# Activity
Provide only the number of lines in the records where "tags" appears.
○ ○ ○
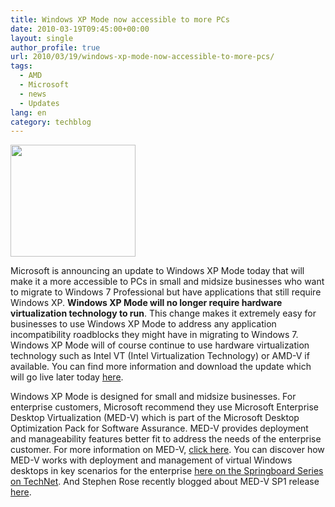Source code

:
 ```yaml
---
title: Windows XP Mode now accessible to more PCs
date: 2010-03-19T09:45:00+00:00
layout: single
author_profile: true
url: 2010/03/19/windows-xp-mode-now-accessible-to-more-pcs/
tags:
  - AMD
  - Microsoft
  - news
  - Updates
lang: en
category: techblog
---
```

<div>
  <a href="http://3.bp.blogspot.com/_vaUVXcmC3OI/S6M_UfNldEI/AAAAAAAABSs/PrDi9spi0OI/s1600-h/virtual-pc.JPG" imageanchor="1"><img border="0" height="179" src="http://3.bp.blogspot.com/_vaUVXcmC3OI/S6M_UfNldEI/AAAAAAAABSs/PrDi9spi0OI/s200/virtual-pc.JPG" width="200" /></a>
</div>

Microsoft is announcing an update to Windows XP Mode today that will make it a more accessible to PCs in small and midsize businesses who want to migrate to Windows 7 Professional but have applications that still require Windows XP. **Windows XP Mode will no longer require hardware virtualization technology to run**. This change makes it extremely easy for businesses to use Windows XP Mode to address any application incompatibility roadblocks they might have in migrating to Windows 7. Windows XP Mode will of course continue to use hardware virtualization technology such as Intel VT (Intel Virtualization Technology) or AMD-V if available. You can find more information and download the update which will go live later today [here](http://www.windows.com/xpmode).

Windows XP Mode is designed for small and midsize businesses. For enterprise customers, Microsoft recommend they use Microsoft Enterprise Desktop Virtualization (MED-V) which is part of the Microsoft Desktop Optimization Pack for Software Assurance. MED-V provides deployment and manageability features better fit to address the needs of the enterprise customer. For more information on MED-V, [click here](http://www.microsoft.com/windows/enterprise/products/mdop/med-v.aspx). You can discover how MED-V works with deployment and management of virtual Windows desktops in key scenarios for the enterprise [here on the Springboard Series on TechNet](http://technet.microsoft.com/en-us/windows/ee532035.aspx). And Stephen Rose recently blogged about MED-V SP1 release [here](http://windowsteamblog.com/blogs/springboard/archive/2010/02/23/the-med-v-v1-sp1-release-candidate-is-now-available.aspx).
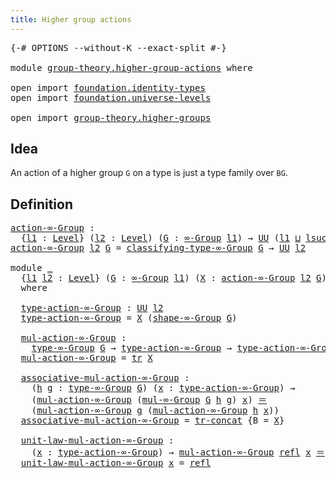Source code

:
 ```yaml
---
title: Higher group actions
---
```


<pre class="Agda"><a id="46" class="Symbol">{-#</a> <a id="50" class="Keyword">OPTIONS</a> <a id="58" class="Pragma">--without-K</a> <a id="70" class="Pragma">--exact-split</a> <a id="84" class="Symbol">#-}</a>

<a id="89" class="Keyword">module</a> <a id="96" href="group-theory.higher-group-actions.html" class="Module">group-theory.higher-group-actions</a> <a id="130" class="Keyword">where</a>

<a id="137" class="Keyword">open</a> <a id="142" class="Keyword">import</a> <a id="149" href="foundation.identity-types.html" class="Module">foundation.identity-types</a>
<a id="175" class="Keyword">open</a> <a id="180" class="Keyword">import</a> <a id="187" href="foundation.universe-levels.html" class="Module">foundation.universe-levels</a>

<a id="215" class="Keyword">open</a> <a id="220" class="Keyword">import</a> <a id="227" href="group-theory.higher-groups.html" class="Module">group-theory.higher-groups</a>
</pre>
## Idea

An action of a higher group `G` on a type is just a type family over `BG`.

## Definition

<pre class="Agda"><a id="action-∞-Group"></a><a id="367" href="group-theory.higher-group-actions.html#367" class="Function">action-∞-Group</a> <a id="382" class="Symbol">:</a>
  <a id="386" class="Symbol">{</a><a id="387" href="group-theory.higher-group-actions.html#387" class="Bound">l1</a> <a id="390" class="Symbol">:</a> <a id="392" href="Agda.Primitive.html#597" class="Postulate">Level</a><a id="397" class="Symbol">}</a> <a id="399" class="Symbol">(</a><a id="400" href="group-theory.higher-group-actions.html#400" class="Bound">l2</a> <a id="403" class="Symbol">:</a> <a id="405" href="Agda.Primitive.html#597" class="Postulate">Level</a><a id="410" class="Symbol">)</a> <a id="412" class="Symbol">(</a><a id="413" href="group-theory.higher-group-actions.html#413" class="Bound">G</a> <a id="415" class="Symbol">:</a> <a id="417" href="group-theory.higher-groups.html#1626" class="Function">∞-Group</a> <a id="425" href="group-theory.higher-group-actions.html#387" class="Bound">l1</a><a id="427" class="Symbol">)</a> <a id="429" class="Symbol">→</a> <a id="431" href="foundation-core.universe-levels.html#235" class="Primitive">UU</a> <a id="434" class="Symbol">(</a><a id="435" href="group-theory.higher-group-actions.html#387" class="Bound">l1</a> <a id="438" href="Agda.Primitive.html#810" class="Primitive Operator">⊔</a> <a id="440" href="Agda.Primitive.html#780" class="Primitive">lsuc</a> <a id="445" href="group-theory.higher-group-actions.html#400" class="Bound">l2</a><a id="447" class="Symbol">)</a>
<a id="449" href="group-theory.higher-group-actions.html#367" class="Function">action-∞-Group</a> <a id="464" href="group-theory.higher-group-actions.html#464" class="Bound">l2</a> <a id="467" href="group-theory.higher-group-actions.html#467" class="Bound">G</a> <a id="469" class="Symbol">=</a> <a id="471" href="group-theory.higher-groups.html#1885" class="Function">classifying-type-∞-Group</a> <a id="496" href="group-theory.higher-group-actions.html#467" class="Bound">G</a> <a id="498" class="Symbol">→</a> <a id="500" href="foundation-core.universe-levels.html#235" class="Primitive">UU</a> <a id="503" href="group-theory.higher-group-actions.html#464" class="Bound">l2</a>

<a id="507" class="Keyword">module</a> <a id="514" href="group-theory.higher-group-actions.html#514" class="Module">_</a>
  <a id="518" class="Symbol">{</a><a id="519" href="group-theory.higher-group-actions.html#519" class="Bound">l1</a> <a id="522" href="group-theory.higher-group-actions.html#522" class="Bound">l2</a> <a id="525" class="Symbol">:</a> <a id="527" href="Agda.Primitive.html#597" class="Postulate">Level</a><a id="532" class="Symbol">}</a> <a id="534" class="Symbol">(</a><a id="535" href="group-theory.higher-group-actions.html#535" class="Bound">G</a> <a id="537" class="Symbol">:</a> <a id="539" href="group-theory.higher-groups.html#1626" class="Function">∞-Group</a> <a id="547" href="group-theory.higher-group-actions.html#519" class="Bound">l1</a><a id="549" class="Symbol">)</a> <a id="551" class="Symbol">(</a><a id="552" href="group-theory.higher-group-actions.html#552" class="Bound">X</a> <a id="554" class="Symbol">:</a> <a id="556" href="group-theory.higher-group-actions.html#367" class="Function">action-∞-Group</a> <a id="571" href="group-theory.higher-group-actions.html#522" class="Bound">l2</a> <a id="574" href="group-theory.higher-group-actions.html#535" class="Bound">G</a><a id="575" class="Symbol">)</a>
  <a id="579" class="Keyword">where</a>

  <a id="588" href="group-theory.higher-group-actions.html#588" class="Function">type-action-∞-Group</a> <a id="608" class="Symbol">:</a> <a id="610" href="foundation-core.universe-levels.html#235" class="Primitive">UU</a> <a id="613" href="group-theory.higher-group-actions.html#522" class="Bound">l2</a>
  <a id="618" href="group-theory.higher-group-actions.html#588" class="Function">type-action-∞-Group</a> <a id="638" class="Symbol">=</a> <a id="640" href="group-theory.higher-group-actions.html#552" class="Bound">X</a> <a id="642" class="Symbol">(</a><a id="643" href="group-theory.higher-groups.html#2004" class="Function">shape-∞-Group</a> <a id="657" href="group-theory.higher-group-actions.html#535" class="Bound">G</a><a id="658" class="Symbol">)</a>

  <a id="663" href="group-theory.higher-group-actions.html#663" class="Function">mul-action-∞-Group</a> <a id="682" class="Symbol">:</a>
    <a id="688" href="group-theory.higher-groups.html#2808" class="Function">type-∞-Group</a> <a id="701" href="group-theory.higher-group-actions.html#535" class="Bound">G</a> <a id="703" class="Symbol">→</a> <a id="705" href="group-theory.higher-group-actions.html#588" class="Function">type-action-∞-Group</a> <a id="725" class="Symbol">→</a> <a id="727" href="group-theory.higher-group-actions.html#588" class="Function">type-action-∞-Group</a>
  <a id="749" href="group-theory.higher-group-actions.html#663" class="Function">mul-action-∞-Group</a> <a id="768" class="Symbol">=</a> <a id="770" href="foundation-core.identity-types.html#5702" class="Function">tr</a> <a id="773" href="group-theory.higher-group-actions.html#552" class="Bound">X</a>

  <a id="778" href="group-theory.higher-group-actions.html#778" class="Function">associative-mul-action-∞-Group</a> <a id="809" class="Symbol">:</a>
    <a id="815" class="Symbol">(</a><a id="816" href="group-theory.higher-group-actions.html#816" class="Bound">h</a> <a id="818" href="group-theory.higher-group-actions.html#818" class="Bound">g</a> <a id="820" class="Symbol">:</a> <a id="822" href="group-theory.higher-groups.html#2808" class="Function">type-∞-Group</a> <a id="835" href="group-theory.higher-group-actions.html#535" class="Bound">G</a><a id="836" class="Symbol">)</a> <a id="838" class="Symbol">(</a><a id="839" href="group-theory.higher-group-actions.html#839" class="Bound">x</a> <a id="841" class="Symbol">:</a> <a id="843" href="group-theory.higher-group-actions.html#588" class="Function">type-action-∞-Group</a><a id="862" class="Symbol">)</a> <a id="864" class="Symbol">→</a>
    <a id="870" class="Symbol">(</a><a id="871" href="group-theory.higher-group-actions.html#663" class="Function">mul-action-∞-Group</a> <a id="890" class="Symbol">(</a><a id="891" href="group-theory.higher-groups.html#2976" class="Function">mul-∞-Group</a> <a id="903" href="group-theory.higher-group-actions.html#535" class="Bound">G</a> <a id="905" href="group-theory.higher-group-actions.html#816" class="Bound">h</a> <a id="907" href="group-theory.higher-group-actions.html#818" class="Bound">g</a><a id="908" class="Symbol">)</a> <a id="910" href="group-theory.higher-group-actions.html#839" class="Bound">x</a><a id="911" class="Symbol">)</a> <a id="913" href="foundation-core.identity-types.html#1865" class="Function Operator">＝</a>
    <a id="919" class="Symbol">(</a><a id="920" href="group-theory.higher-group-actions.html#663" class="Function">mul-action-∞-Group</a> <a id="939" href="group-theory.higher-group-actions.html#818" class="Bound">g</a> <a id="941" class="Symbol">(</a><a id="942" href="group-theory.higher-group-actions.html#663" class="Function">mul-action-∞-Group</a> <a id="961" href="group-theory.higher-group-actions.html#816" class="Bound">h</a> <a id="963" href="group-theory.higher-group-actions.html#839" class="Bound">x</a><a id="964" class="Symbol">))</a>
  <a id="969" href="group-theory.higher-group-actions.html#778" class="Function">associative-mul-action-∞-Group</a> <a id="1000" class="Symbol">=</a> <a id="1002" href="foundation-core.identity-types.html#6274" class="Function">tr-concat</a> <a id="1012" class="Symbol">{</a><a id="1013" class="Argument">B</a> <a id="1015" class="Symbol">=</a> <a id="1017" href="group-theory.higher-group-actions.html#552" class="Bound">X</a><a id="1018" class="Symbol">}</a>

  <a id="1023" href="group-theory.higher-group-actions.html#1023" class="Function">unit-law-mul-action-∞-Group</a> <a id="1051" class="Symbol">:</a>
    <a id="1057" class="Symbol">(</a><a id="1058" href="group-theory.higher-group-actions.html#1058" class="Bound">x</a> <a id="1060" class="Symbol">:</a> <a id="1062" href="group-theory.higher-group-actions.html#588" class="Function">type-action-∞-Group</a><a id="1081" class="Symbol">)</a> <a id="1083" class="Symbol">→</a> <a id="1085" href="group-theory.higher-group-actions.html#663" class="Function">mul-action-∞-Group</a> <a id="1104" href="foundation-core.identity-types.html#1820" class="InductiveConstructor">refl</a> <a id="1109" href="group-theory.higher-group-actions.html#1058" class="Bound">x</a> <a id="1111" href="foundation-core.identity-types.html#1865" class="Function Operator">＝</a> <a id="1113" href="group-theory.higher-group-actions.html#1058" class="Bound">x</a>
  <a id="1117" href="group-theory.higher-group-actions.html#1023" class="Function">unit-law-mul-action-∞-Group</a> <a id="1145" href="group-theory.higher-group-actions.html#1145" class="Bound">x</a> <a id="1147" class="Symbol">=</a> <a id="1149" href="foundation-core.identity-types.html#1820" class="InductiveConstructor">refl</a>
</pre>
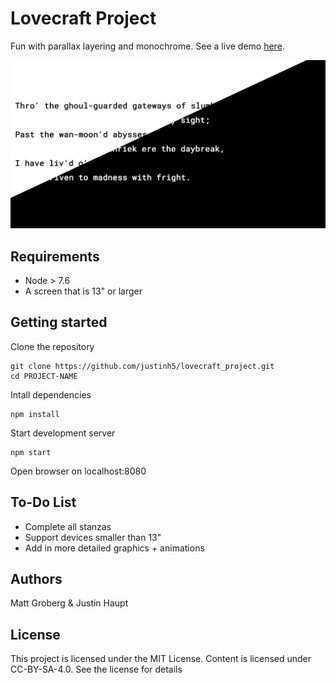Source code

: # Lovecraft Project

Fun with parallax layering and monochrome.
See a live demo [here](https://stoic-kare-39f1b8.netlify.com/).

![preview](preview.png)


## Requirements

* Node > 7.6
* A screen that is 13" or larger

## Getting started

Clone the repository
```
git clone https://github.com/justinh5/lovecraft_project.git
cd PROJECT-NAME
```
Intall dependencies
```
npm install
```

Start development server
```
npm start
```
Open browser on localhost:8080


## To-Do List

* Complete all stanzas
* Support devices smaller than 13"
* Add in more detailed graphics + animations

## Authors

Matt Groberg & Justin Haupt


## License

This project is licensed under the MIT License. Content is licensed under CC-BY-SA-4.0. See the license for details
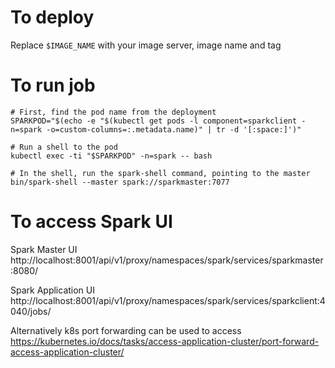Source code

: # To deploy

Replace `$IMAGE_NAME` with your image server, image name and tag

# To run job

```
# First, find the pod name from the deployment
SPARKPOD="$(echo -e "$(kubectl get pods -l component=sparkclient -n=spark -o=custom-columns=:.metadata.name)" | tr -d '[:space:]')"

# Run a shell to the pod
kubectl exec -ti "$SPARKPOD" -n=spark -- bash

# In the shell, run the spark-shell command, pointing to the master
bin/spark-shell --master spark://sparkmaster:7077
```

# To access Spark UI

Spark Master UI
http://localhost:8001/api/v1/proxy/namespaces/spark/services/sparkmaster:8080/

Spark Application UI 
http://localhost:8001/api/v1/proxy/namespaces/spark/services/sparkclient:4040/jobs/

Alternatively k8s port forwarding can be used to access
https://kubernetes.io/docs/tasks/access-application-cluster/port-forward-access-application-cluster/

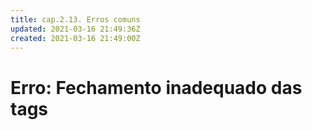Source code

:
 ```yaml
---
title: cap.2.13. Erros comuns
updated: 2021-03-16 21:49:36Z
created: 2021-03-16 21:49:00Z
---
```


# Erro: Fechamento inadequado das tags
○ ○ ○
# Written answer
2